Police Brutality – Research Proposal

Posted: March 14, 2013 by gambini7 in Uncategorized

Police brutality has occurred all across the world and is still a major concern amongst society and police organizations. Police brutality can come in many forms. The police officer can be a meat-eater meaning that he has dirty means and dirty goals. Dirty Harry’s meaning they use dirty means to achieve a rightful end. Whenever an incident of police brutality reaches the media, the public has an out roar. The blame ends up being placed upon the police officers involved and are believed to have been bad cops who should have never slipped through the recruitment process. Majority of incidents regarding police brutality are viewed as ‘bad apples’ and the individual police officers take all the blame. Police organizations are never held to blame. ‘Bad barrels’ are never seen as the reason for police brutality. ‘Bad barrels’ means a group of police officers or the organization are corrupted. Police brutality is not very well recorded within Canada. It is almost impossible to see trends, or how much police brutality actually occurs. I would like to present a research program that can address these issues and allow for reliable data to be collected with regards to police brutality.

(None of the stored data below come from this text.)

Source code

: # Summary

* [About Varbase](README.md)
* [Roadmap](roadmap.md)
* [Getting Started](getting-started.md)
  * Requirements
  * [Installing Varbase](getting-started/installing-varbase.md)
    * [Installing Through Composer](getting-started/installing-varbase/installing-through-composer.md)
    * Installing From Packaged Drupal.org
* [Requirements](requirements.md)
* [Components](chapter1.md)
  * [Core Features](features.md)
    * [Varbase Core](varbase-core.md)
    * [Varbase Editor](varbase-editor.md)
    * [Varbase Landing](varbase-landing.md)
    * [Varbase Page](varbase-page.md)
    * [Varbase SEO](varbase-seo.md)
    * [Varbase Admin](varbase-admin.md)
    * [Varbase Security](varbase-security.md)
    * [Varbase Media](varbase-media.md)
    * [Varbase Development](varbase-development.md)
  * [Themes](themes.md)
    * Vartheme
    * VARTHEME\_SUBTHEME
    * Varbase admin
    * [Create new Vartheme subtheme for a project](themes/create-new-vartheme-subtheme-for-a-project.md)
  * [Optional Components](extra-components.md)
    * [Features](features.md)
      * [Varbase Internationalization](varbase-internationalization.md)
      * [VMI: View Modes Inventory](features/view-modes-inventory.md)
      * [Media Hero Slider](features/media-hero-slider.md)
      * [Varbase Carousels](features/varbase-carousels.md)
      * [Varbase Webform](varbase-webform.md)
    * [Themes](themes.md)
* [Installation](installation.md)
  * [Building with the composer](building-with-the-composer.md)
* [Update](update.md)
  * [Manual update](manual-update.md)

I am proposing a research program that would allow easier tracking of police force and police brutality within British Columbia. When police officers use force, there is only accurate data when they use a weapon (ex.taser) and if physical force was used, it can go unrecorded. I recommend the implementation of a use of force section within the police reports, which can then be recorded and tracked all across British Columbia. If a police officer is found to have used excessive force, that should also be recorded into a central data base, along with what kind of force the police officer used.

With regards to complaints regarding police brutality, I am proposing funding to investigate complaints that reported improper police use of force. A team of researchers will be made that will look at all the complaints made towards police officers in British Columbia within a period of multiple years. Interviews and case studies will be used, which will help determine if they are valid and involve improper police use of force. Once the data has been collected, we can make a rough estimate in regards to police brutality. Since multiple years will have been reviewed, we can compare how many times certain incidents occurred and if there was any fluctuation from one time period to the other. These results will not be completely accurate because lots of police incidents go unrecorded and many victims of police brutality choose not to start a formal complaint.

I believe that my project should receive funding because there is no data in regards to police brutality within the province of British Columbia. This research project will provide data on police brutality and allow for year to year comparisons to see if this phenomenon is rising, falling, or staying the same.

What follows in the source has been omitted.